# Data for this exercise
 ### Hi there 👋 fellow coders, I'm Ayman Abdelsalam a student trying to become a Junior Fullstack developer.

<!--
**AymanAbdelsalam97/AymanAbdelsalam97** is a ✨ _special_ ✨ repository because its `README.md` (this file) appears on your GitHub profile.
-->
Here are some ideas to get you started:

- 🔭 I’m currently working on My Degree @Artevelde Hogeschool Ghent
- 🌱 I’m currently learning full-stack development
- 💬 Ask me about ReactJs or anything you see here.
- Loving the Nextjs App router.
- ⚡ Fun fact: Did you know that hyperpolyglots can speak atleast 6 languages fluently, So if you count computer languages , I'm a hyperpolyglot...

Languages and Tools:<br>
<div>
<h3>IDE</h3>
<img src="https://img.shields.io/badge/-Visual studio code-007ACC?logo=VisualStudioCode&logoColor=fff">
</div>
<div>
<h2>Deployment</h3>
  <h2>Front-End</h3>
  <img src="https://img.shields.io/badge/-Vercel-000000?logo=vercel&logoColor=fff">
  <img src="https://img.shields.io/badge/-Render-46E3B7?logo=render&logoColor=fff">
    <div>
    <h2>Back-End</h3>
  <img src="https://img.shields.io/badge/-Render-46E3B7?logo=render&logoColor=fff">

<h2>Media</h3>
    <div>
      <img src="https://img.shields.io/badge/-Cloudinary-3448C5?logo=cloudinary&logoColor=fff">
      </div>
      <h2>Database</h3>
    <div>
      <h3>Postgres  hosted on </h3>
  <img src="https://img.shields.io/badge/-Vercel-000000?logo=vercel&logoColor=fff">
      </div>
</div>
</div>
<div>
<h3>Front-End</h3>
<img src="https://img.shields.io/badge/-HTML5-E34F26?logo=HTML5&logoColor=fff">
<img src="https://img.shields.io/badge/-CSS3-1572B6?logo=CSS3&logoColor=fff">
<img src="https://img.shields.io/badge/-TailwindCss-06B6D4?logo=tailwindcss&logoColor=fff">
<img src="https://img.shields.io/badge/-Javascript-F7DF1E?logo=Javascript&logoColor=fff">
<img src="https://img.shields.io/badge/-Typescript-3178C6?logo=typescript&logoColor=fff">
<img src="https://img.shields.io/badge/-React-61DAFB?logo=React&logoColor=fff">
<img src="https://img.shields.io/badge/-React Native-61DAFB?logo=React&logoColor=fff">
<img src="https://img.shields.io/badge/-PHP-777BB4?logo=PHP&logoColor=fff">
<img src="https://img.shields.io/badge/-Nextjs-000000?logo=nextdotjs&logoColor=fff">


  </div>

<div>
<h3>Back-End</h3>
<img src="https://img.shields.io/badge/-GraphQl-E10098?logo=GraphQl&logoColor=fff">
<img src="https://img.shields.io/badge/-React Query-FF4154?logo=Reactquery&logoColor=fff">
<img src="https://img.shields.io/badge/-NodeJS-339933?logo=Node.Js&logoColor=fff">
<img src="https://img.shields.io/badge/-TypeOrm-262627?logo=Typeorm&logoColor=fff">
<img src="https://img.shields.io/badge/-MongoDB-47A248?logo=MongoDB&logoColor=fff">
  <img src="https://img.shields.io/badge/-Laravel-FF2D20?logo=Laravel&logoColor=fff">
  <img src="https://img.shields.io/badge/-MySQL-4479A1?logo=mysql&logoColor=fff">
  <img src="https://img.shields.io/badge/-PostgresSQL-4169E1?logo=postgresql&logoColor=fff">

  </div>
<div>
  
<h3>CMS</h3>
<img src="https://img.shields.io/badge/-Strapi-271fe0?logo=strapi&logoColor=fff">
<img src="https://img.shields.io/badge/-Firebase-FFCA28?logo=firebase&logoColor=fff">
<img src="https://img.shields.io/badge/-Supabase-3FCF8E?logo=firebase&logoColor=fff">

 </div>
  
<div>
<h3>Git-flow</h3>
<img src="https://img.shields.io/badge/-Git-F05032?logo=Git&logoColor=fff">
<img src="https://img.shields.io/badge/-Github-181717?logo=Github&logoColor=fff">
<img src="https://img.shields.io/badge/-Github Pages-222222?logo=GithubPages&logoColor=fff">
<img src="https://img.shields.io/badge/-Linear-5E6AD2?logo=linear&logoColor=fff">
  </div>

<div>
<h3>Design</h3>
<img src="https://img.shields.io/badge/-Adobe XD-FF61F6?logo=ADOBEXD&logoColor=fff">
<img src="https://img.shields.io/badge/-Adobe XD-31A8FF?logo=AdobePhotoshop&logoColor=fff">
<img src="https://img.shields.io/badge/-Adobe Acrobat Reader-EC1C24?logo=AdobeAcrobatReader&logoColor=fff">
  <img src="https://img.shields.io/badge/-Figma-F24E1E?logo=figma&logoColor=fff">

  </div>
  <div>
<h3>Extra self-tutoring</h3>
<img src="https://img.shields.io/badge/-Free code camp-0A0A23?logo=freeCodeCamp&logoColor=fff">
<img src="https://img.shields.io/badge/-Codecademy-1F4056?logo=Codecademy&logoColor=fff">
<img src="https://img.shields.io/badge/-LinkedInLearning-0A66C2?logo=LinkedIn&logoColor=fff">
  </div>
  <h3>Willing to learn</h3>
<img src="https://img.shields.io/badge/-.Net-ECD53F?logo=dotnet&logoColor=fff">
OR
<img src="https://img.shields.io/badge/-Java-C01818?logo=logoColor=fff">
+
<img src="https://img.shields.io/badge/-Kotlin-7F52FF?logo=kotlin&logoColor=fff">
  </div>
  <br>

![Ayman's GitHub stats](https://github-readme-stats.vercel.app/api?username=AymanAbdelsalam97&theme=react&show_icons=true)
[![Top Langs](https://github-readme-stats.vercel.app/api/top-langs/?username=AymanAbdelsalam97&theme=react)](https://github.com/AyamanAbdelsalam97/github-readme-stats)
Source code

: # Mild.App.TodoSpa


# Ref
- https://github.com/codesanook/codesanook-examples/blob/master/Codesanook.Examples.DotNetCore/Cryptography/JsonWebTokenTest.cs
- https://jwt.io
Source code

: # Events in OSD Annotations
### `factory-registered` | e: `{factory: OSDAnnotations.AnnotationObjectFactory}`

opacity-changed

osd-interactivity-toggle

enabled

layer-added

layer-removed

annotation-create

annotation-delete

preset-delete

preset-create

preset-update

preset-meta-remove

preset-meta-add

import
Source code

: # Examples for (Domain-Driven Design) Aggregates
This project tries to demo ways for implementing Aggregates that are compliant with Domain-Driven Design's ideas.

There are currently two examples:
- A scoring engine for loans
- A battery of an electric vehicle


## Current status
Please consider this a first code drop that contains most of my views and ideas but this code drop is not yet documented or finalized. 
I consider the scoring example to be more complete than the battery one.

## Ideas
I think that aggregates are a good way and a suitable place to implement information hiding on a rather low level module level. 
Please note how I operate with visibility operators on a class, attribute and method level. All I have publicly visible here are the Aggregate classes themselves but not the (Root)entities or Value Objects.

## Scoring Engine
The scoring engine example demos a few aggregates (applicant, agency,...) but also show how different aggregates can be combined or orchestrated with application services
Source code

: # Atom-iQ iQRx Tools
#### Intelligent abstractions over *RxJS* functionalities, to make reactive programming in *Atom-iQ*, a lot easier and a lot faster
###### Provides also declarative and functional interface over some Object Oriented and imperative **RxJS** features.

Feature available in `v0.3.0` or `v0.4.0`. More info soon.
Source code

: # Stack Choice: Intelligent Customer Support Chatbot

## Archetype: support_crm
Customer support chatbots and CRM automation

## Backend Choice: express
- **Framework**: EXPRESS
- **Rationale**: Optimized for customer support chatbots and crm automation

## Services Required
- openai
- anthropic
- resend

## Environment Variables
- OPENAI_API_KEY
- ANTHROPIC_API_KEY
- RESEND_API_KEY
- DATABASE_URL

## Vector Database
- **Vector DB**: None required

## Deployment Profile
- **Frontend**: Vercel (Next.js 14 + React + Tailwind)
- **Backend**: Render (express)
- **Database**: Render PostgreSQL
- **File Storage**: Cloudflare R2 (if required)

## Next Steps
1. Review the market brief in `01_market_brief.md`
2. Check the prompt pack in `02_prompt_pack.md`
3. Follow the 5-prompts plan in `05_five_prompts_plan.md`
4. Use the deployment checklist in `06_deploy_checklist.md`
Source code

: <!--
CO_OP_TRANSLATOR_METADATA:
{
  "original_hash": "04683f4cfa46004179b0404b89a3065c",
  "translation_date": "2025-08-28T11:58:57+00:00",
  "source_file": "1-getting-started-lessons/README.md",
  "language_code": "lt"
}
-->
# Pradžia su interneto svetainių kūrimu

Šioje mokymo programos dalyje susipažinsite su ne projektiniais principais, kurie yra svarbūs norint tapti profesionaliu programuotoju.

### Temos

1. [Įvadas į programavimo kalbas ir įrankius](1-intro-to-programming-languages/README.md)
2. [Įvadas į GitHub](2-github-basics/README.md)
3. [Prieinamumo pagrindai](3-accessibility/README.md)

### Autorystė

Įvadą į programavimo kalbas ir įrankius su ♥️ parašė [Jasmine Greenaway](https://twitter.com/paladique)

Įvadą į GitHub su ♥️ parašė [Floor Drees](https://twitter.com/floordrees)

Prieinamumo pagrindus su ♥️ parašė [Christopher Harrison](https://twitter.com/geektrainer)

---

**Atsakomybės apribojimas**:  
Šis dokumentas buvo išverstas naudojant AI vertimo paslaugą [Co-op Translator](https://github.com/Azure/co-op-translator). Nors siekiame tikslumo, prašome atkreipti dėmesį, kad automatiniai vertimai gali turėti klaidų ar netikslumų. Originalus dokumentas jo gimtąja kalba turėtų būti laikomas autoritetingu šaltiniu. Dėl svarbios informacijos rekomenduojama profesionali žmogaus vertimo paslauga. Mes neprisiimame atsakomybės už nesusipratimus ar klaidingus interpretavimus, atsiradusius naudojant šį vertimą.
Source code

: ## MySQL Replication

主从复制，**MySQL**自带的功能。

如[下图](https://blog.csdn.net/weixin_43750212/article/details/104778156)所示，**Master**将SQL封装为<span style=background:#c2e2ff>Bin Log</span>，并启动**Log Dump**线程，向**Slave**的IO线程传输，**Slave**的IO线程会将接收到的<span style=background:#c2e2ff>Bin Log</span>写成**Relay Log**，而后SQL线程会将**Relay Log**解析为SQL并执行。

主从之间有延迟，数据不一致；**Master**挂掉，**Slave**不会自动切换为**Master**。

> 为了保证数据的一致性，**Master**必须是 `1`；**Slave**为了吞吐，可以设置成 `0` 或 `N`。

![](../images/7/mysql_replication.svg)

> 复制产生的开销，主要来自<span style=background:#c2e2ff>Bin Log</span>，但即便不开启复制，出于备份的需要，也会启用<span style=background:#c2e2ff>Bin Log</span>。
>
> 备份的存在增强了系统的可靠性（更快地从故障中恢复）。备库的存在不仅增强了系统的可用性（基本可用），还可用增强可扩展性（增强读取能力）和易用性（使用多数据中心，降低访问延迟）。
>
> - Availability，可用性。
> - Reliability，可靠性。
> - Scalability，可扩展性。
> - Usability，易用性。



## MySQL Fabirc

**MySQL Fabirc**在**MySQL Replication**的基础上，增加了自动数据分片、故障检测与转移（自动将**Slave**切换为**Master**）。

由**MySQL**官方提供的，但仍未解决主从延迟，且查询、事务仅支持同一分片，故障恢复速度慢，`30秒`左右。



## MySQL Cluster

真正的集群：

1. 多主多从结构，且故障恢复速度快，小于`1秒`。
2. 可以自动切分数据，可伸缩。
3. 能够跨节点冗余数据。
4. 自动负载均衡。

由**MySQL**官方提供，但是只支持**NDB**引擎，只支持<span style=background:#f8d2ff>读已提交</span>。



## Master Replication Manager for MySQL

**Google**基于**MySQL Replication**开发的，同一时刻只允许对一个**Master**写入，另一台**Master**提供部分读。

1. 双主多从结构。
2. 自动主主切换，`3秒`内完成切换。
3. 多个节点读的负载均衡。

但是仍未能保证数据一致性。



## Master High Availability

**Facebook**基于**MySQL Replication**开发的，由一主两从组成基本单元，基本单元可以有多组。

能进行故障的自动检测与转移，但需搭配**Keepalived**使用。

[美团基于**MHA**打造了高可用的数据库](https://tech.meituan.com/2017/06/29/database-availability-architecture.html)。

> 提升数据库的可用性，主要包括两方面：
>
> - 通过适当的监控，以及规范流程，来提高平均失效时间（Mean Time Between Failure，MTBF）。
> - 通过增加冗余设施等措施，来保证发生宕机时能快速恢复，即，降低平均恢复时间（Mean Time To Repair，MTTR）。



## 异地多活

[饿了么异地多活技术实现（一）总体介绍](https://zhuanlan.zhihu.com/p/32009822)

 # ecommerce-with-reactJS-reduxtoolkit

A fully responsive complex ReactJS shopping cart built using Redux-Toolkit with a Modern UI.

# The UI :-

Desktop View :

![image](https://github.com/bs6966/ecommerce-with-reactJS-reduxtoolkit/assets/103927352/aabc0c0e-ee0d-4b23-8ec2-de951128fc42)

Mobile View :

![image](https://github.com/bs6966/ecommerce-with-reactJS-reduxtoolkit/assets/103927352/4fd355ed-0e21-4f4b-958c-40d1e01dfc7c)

# Task goal
Pull every line containing the word "theme" out of the listing.

# Solution to the problem
![Ayman's GitHub stats](https://github-readme-stats.vercel.app/api?username=AymanAbdelsalam97&theme=react&show_icons=true)
[![Top Langs](https://github-readme-stats.vercel.app/api/top-langs/?username=AymanAbdelsalam97&theme=react)](https://github.com/AyamanAbdelsalam97/github-readme-stats)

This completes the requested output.